Sitting at the heart of Uganda’s trade policy is like being in the kitchen. You see what goes into the process, what is included, what is excluded, what is debated, reviewed, and negotiated. But as citizens, we policymakers also sit at the table. That is where we experience the outcome of what we cooked in the kitchen. It is often at the table that one realizes which discussions were missed, which issues were overindulged, and which practical realities were underappreciated. From sitting in both spaces, here are a few reasons why trade policy fails:
Trade Policy fails when systems fail
Trade Policy which guides trade, does not fail because of a lack of opportunity. Trade is markets and markets exist. With over 1.4 billion people in Africa, more than 4 billion in Asia, and over 8 billion people globally, the world is so interconnected that opportunity cannot be absent. The ability to reach the markets, therefore, fails when systems fail traders.

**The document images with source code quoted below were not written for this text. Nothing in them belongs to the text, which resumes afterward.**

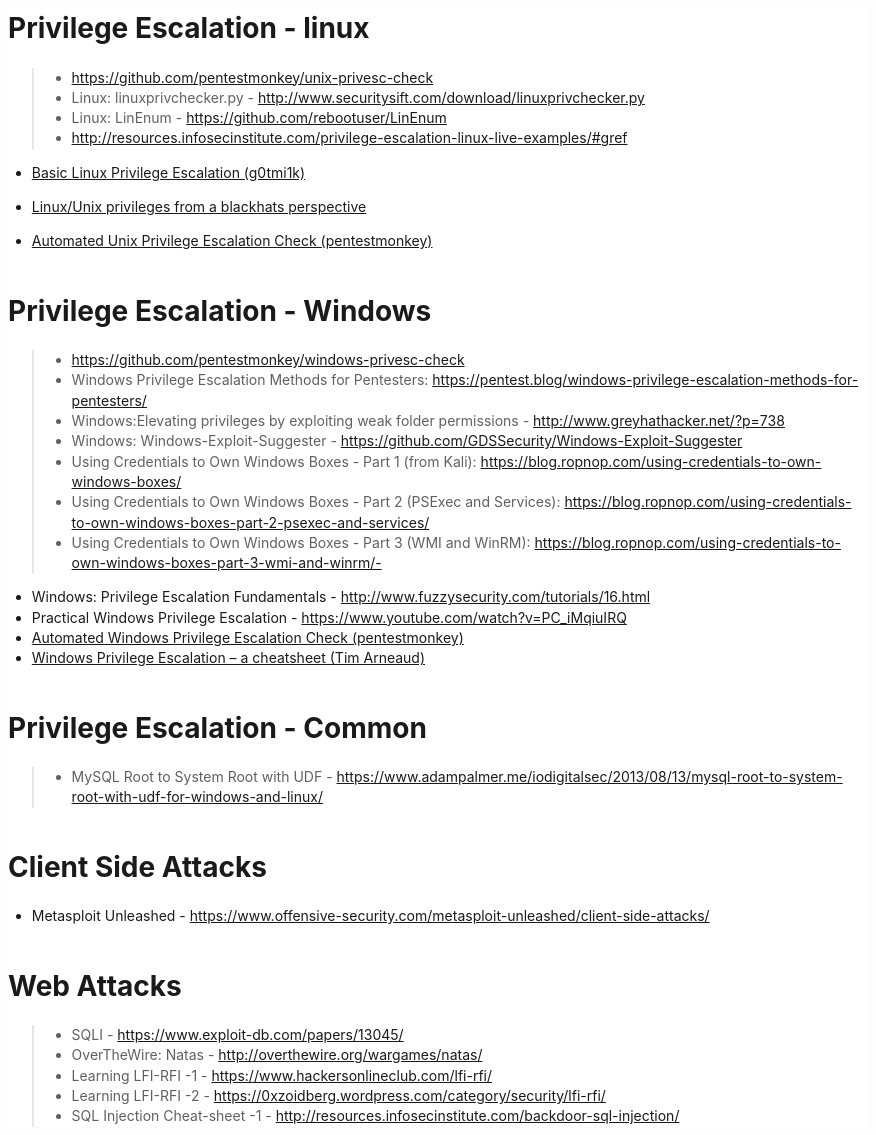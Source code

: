 # Privilege Escalation - linux
> * https://github.com/pentestmonkey/unix-privesc-check
> * Linux: linuxprivchecker.py - http://www.securitysift.com/download/linuxprivchecker.py
> * Linux: LinEnum - https://github.com/rebootuser/LinEnum
> * http://resources.infosecinstitute.com/privilege-escalation-linux-live-examples/#gref

- [Basic Linux Privilege Escalation (g0tmi1k)](http://blog.g0tmi1k.com/2011/08/basic-linux-privilege-escalation.html)

- [Linux/Unix privileges from a blackhats perspective](http://incolumitas.com/wp-content/uploads/2012/12/blackhats_view.pdf)

- [Automated Unix Privilege Escalation Check (pentestmonkey)](http://pentestmonkey.net/tools/audit/unix-privesc-check)



# Privilege Escalation - Windows
> * https://github.com/pentestmonkey/windows-privesc-check
> * Windows Privilege Escalation Methods for Pentesters: https://pentest.blog/windows-privilege-escalation-methods-for-pentesters/
> * Windows:Elevating privileges by exploiting weak folder permissions - http://www.greyhathacker.net/?p=738
> * Windows: Windows-Exploit-Suggester - https://github.com/GDSSecurity/Windows-Exploit-Suggester
> * Using Credentials to Own Windows Boxes - Part 1 (from Kali): https://blog.ropnop.com/using-credentials-to-own-windows-boxes/
> * Using Credentials to Own Windows Boxes - Part 2 (PSExec and Services): https://blog.ropnop.com/using-credentials-to-own-windows-boxes-part-2-psexec-and-services/
> * Using Credentials to Own Windows Boxes - Part 3 (WMI and WinRM): https://blog.ropnop.com/using-credentials-to-own-windows-boxes-part-3-wmi-and-winrm/-

* Windows: Privilege Escalation Fundamentals - http://www.fuzzysecurity.com/tutorials/16.html
* Practical Windows Privilege Escalation - https://www.youtube.com/watch?v=PC_iMqiuIRQ
* [Automated Windows Privilege Escalation Check (pentestmonkey)](http://pentestmonkey.net/tools/windows-privesc-check)
* [Windows Privilege Escalation – a cheatsheet (Tim Arneaud)](http://it-ovid.blogspot.com/2012/02/windows-privilege-escalation.html)

# Privilege Escalation - Common
> - MySQL Root to System Root with UDF -
https://www.adampalmer.me/iodigitalsec/2013/08/13/mysql-root-to-system-root-with-udf-for-windows-and-linux/

# Client Side Attacks
-  Metasploit Unleashed - https://www.offensive-security.com/metasploit-unleashed/client-side-attacks/

# Web Attacks
> * SQLI - https://www.exploit-db.com/papers/13045/
> * OverTheWire: Natas - http://overthewire.org/wargames/natas/
> * Learning LFI-RFI -1 - https://www.hackersonlineclub.com/lfi-rfi/
> * Learning LFI-RFI -2 - https://0xzoidberg.wordpress.com/category/security/lfi-rfi/
> * SQL Injection Cheat-sheet -1 - http://resources.infosecinstitute.com/backdoor-sql-injection/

The cost of developing trade policy is too resource-intensive and time-consuming for it to collapse at the point of execution. Yet, it is important to recognize that resources invested in policy processes only yield outcomes when commitments are implemented. My late father used to say, “The world is too big to fight for opportunity there is always enough; you just need to find where it is.”
Infrastructure gaps
One of the biggest trade policy failures is the inability to put in place the infrastructure required to support signed commitments. Roads, border facilities, digital systems, standards, laboratories, and logistics corridors are not accessories to policy; they are prerequisites. Agreements without supporting infrastructure remain aspirations on paper.
Taxing competitiveness
Time and tide wait for no trader.’ As trade is delayed, the clock is ticking, tic- tok- tic- toc. Even where tariffs have been removed, delays at border posts or within domestic systems act as a tax on competitiveness. I recently visited the Uganda–Kenya Busia border. Tariffs between the two countries have largely been eliminated, a positive step. However, every additional day a trader spends at the border is a cost to competitiveness. Delay is a costly tariff.
In a globalized economy, a tax on competitiveness weakens the entire economy. This “time-delay tax” may not directly reflect how much has been lost but it sure does not generate revenue for government. It represents lost income for traders and lost growth for the economy.

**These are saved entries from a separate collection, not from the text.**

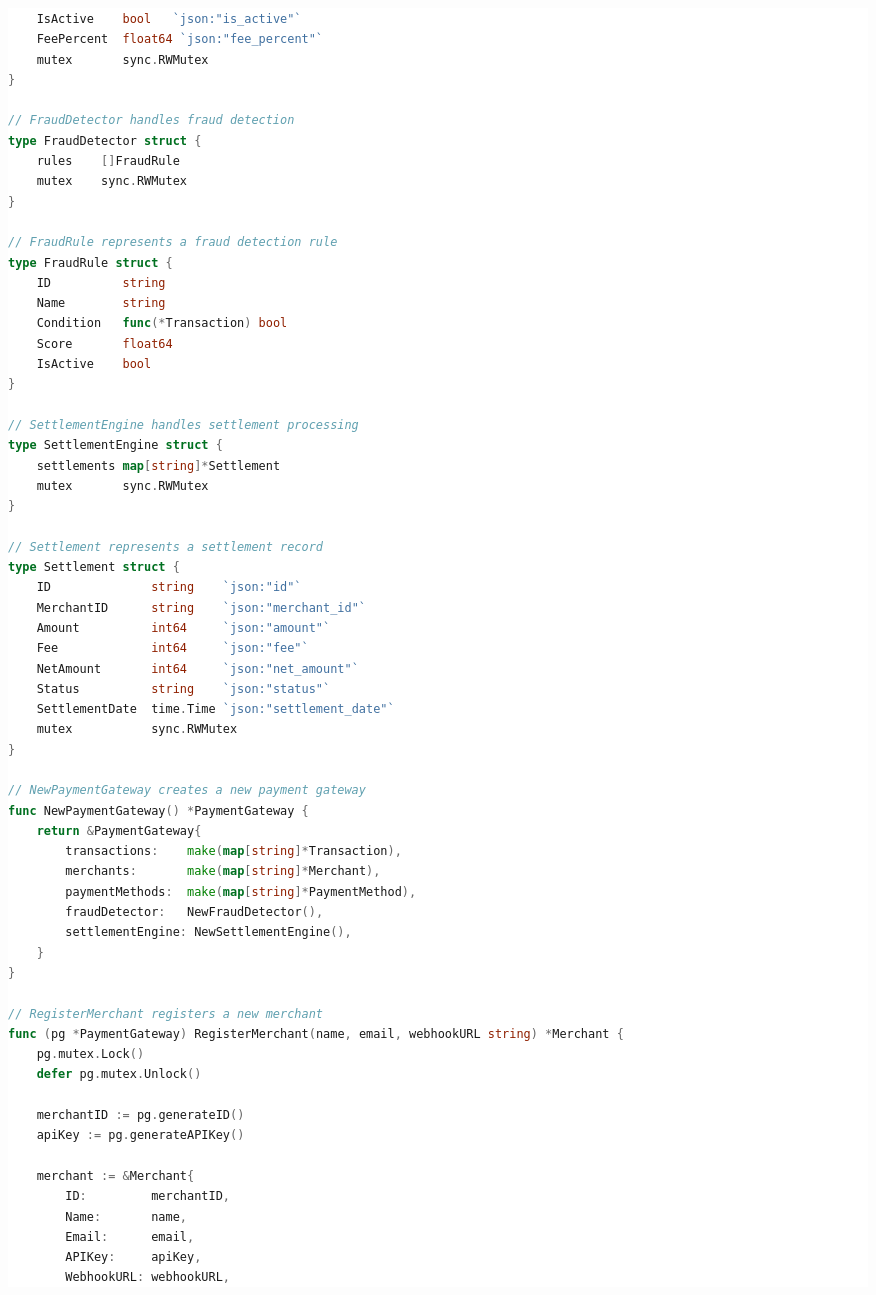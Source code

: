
 ```go
    IsActive    bool   `json:"is_active"`
    FeePercent  float64 `json:"fee_percent"`
    mutex       sync.RWMutex
}

// FraudDetector handles fraud detection
type FraudDetector struct {
    rules    []FraudRule
    mutex    sync.RWMutex
}

// FraudRule represents a fraud detection rule
type FraudRule struct {
    ID          string
    Name        string
    Condition   func(*Transaction) bool
    Score       float64
    IsActive    bool
}

// SettlementEngine handles settlement processing
type SettlementEngine struct {
    settlements map[string]*Settlement
    mutex       sync.RWMutex
}

// Settlement represents a settlement record
type Settlement struct {
    ID              string    `json:"id"`
    MerchantID      string    `json:"merchant_id"`
    Amount          int64     `json:"amount"`
    Fee             int64     `json:"fee"`
    NetAmount       int64     `json:"net_amount"`
    Status          string    `json:"status"`
    SettlementDate  time.Time `json:"settlement_date"`
    mutex           sync.RWMutex
}

// NewPaymentGateway creates a new payment gateway
func NewPaymentGateway() *PaymentGateway {
    return &PaymentGateway{
        transactions:    make(map[string]*Transaction),
        merchants:       make(map[string]*Merchant),
        paymentMethods:  make(map[string]*PaymentMethod),
        fraudDetector:   NewFraudDetector(),
        settlementEngine: NewSettlementEngine(),
    }
}

// RegisterMerchant registers a new merchant
func (pg *PaymentGateway) RegisterMerchant(name, email, webhookURL string) *Merchant {
    pg.mutex.Lock()
    defer pg.mutex.Unlock()

    merchantID := pg.generateID()
    apiKey := pg.generateAPIKey()

    merchant := &Merchant{
        ID:         merchantID,
        Name:       name,
        Email:      email,
        APIKey:     apiKey,
        WebhookURL: webhookURL,
```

Inconsistency in implementation
There is power in consistency. When trade policy implementation is inconsistent, stakeholders lose confidence in the system. This uncertainty creates room for inefficiency and corruption, both of which further tax competitiveness. Few things are more costly to an economy than undermining its own competitiveness through unpredictable implementation.
Non-Tariff Barriers
When traders encounter Non-Tariff Barriers (NTBs), they begin to undermine regional integration. They question why governments continue to tax them to spend money signing agreements that do not translate into reality on the ground. Traders understand one simple principle: when a deal is signed, there should be value in it.
Conclusion
Trade policy does not fail in the kitchen; it fails when what is prepared there is not served faithfully at the table. Bridging this gap requires systems that work, infrastructure that supports commitments, time-efficient processes, consistent implementation, and genuine respect for the trader who lives with the outcomes of policy decisions. Only when the kitchen and the table speak the same language can trade policy truly deliver.